LCMDC: Large-scale Chinese Medical Dialogue Corpora for Automatic Triage and Medical Consultation

Xinyuan Wang,Haozhou Li,Dingfang Zheng,Qinke Peng
2024-09-27
Abstract:The global COVID-19 pandemic underscored major deficiencies in traditional healthcare systems, hastening the advancement of online medical services, especially in medical triage and consultation. However, existing studies face two main challenges. First, the scarcity of large-scale, publicly available, domain-specific medical datasets due to privacy concerns, with current datasets being small and limited to a few diseases, limiting the effectiveness of triage methods based on Pre-trained Language Models (PLMs). Second, existing methods lack medical knowledge and struggle to accurately understand professional terms and expressions in patient-doctor consultations.

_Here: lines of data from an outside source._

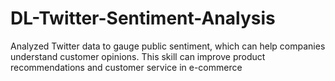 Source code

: # DL-Twitter-Sentiment-Analysis

Analyzed Twitter data to gauge public sentiment, which can help companies understand customer opinions. This skill can improve product recommendations and customer service in e-commerce
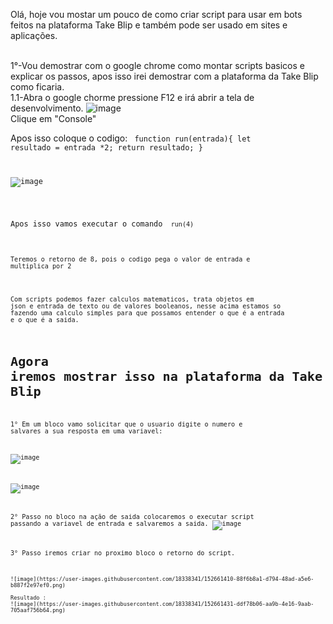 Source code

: Olá, hoje vou mostar um pouco de como criar script para usar em bots feitos na plataforma Take Blip e também pode ser usado em sites e aplicações.

<br>1°-Vou demostrar com o google chrome como montar scripts basicos e explicar os passos, apos isso irei demostrar com a plataforma da Take Blip como ficaria.
<br>1.1-Abra o google chorme pressione F12 e irá abrir a tela de desenvolvimento.
![image](https://user-images.githubusercontent.com/18338341/152656012-a2ba15d3-8d91-449a-9f92-2a75bb2beca3.png)
<br>Clique em "Console"

Apos isso coloque o codigo:
<code> function run(entrada){
    let resultado = entrada *2;                                                 return resultado;
} 

![image](https://user-images.githubusercontent.com/18338341/152656116-dfe3b5fb-fede-4362-85dd-18feb0ed9ea8.png)
    
<br>Apos isso vamos executar o comando
<code> run(4) 

<br>Teremos o retorno de 8, pois o codigo pega o valor de entrada e multiplica por 2

<br>Com scripts podemos fazer calculos matematicos, trata objetos em json e entrada de texto ou de valores booleanos, nesse acima estamos so fazendo uma calculo simples para que possamos entender o que é a entrada e o que é a saida.
     
# Agora iremos mostrar isso na plataforma da Take Blip 

1° Em um bloco vamo solicitar que o usuario digite o numero e salvares a sua resposta em uma variavel:
     
![image](https://user-images.githubusercontent.com/18338341/152661362-6cc0e9b8-8d5a-4c3f-91bb-d901f4babe59.png)

![image](https://user-images.githubusercontent.com/18338341/152661368-b4cbd678-5402-4ce0-91a0-68ba6e55007f.png)

2° Passo no bloco na ação de saida colocaremos o executar script passando a variavel de entrada e salvaremos a saida.
    ![image](https://user-images.githubusercontent.com/18338341/152661388-6f91a776-b37c-42b5-91cd-b282e7bd0dbe.png)

3° Passo iremos criar no proximo bloco o retorno do script.
    
    ![image](https://user-images.githubusercontent.com/18338341/152661410-88f6b8a1-d794-48ad-a5e6-b887f2e97ef0.png)

    Resultado : 
    ![image](https://user-images.githubusercontent.com/18338341/152661431-ddf78b06-aa9b-4e16-9aab-705aaf756b64.png)


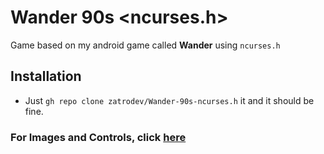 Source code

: # Wander 90s <ncurses.h>
Game based on my android game called **Wander** using `ncurses.h`

## Installation
- Just `gh repo clone zatrodev/Wander-90s-ncurses.h` it and it should be fine.

### For Images and Controls, click [here](https://github.com/zatrodev/Wander-90s-windows.h)
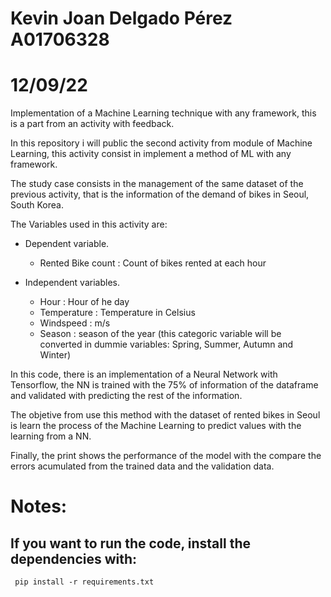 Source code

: # Kevin Joan Delgado Pérez A01706328
# 12/09/22

Implementation of a Machine Learning technique with any framework, this is a part from an activity with feedback.

In this repository i will public the second activity from module of Machine Learning, this activity consist in implement a method of ML with any framework.

The study case consists in the management of the same dataset of the previous activity, that is the information of the demand of bikes in Seoul, South Korea. 

The Variables used in this activity are:

*  Dependent variable.
 
   - Rented Bike count : Count of bikes rented at each hour
  
*  Independent variables.
 
   - Hour : Hour of he day
   - Temperature : Temperature in Celsius
   - Windspeed : m/s
   - Season : season of the year (this categoric variable will be converted in dummie variables: Spring, Summer, Autumn and Winter)

In this code, there is an implementation of a Neural Network with Tensorflow, the NN is trained with the 75% of information of the dataframe and validated with predicting the rest of the information. 

The objetive from use this method with the dataset of rented bikes in Seoul is learn the process of the Machine Learning to predict values with the learning from a NN.

Finally, the print shows the performance of the model with the compare the errors acumulated from the trained data and the validation data.


# Notes:


  ## If you want to run the code, install the dependencies with:
  
  
     pip install -r requirements.txt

To overcome these obstacles, we construct the Large-scale Chinese Medical Dialogue Corpora (LCMDC), comprising a Coarse-grained Triage dataset with 439,630 samples, a Fine-grained Diagnosis dataset with 199,600 samples, and a Medical Consultation dataset with 472,418 items, thereby addressing the data shortage in this field. Moreover, we further propose a novel triage system that combines BERT-based supervised learning with prompt learning, as well as a GPT-based medical consultation model using reinforcement learning. To enhance domain knowledge acquisition, we pre-trained PLMs using our self-constructed background corpus. Experimental results on the LCMDC demonstrate the efficacy of our proposed systems.
Computation and Language,Artificial Intelligence
What problem does this paper attempt to address?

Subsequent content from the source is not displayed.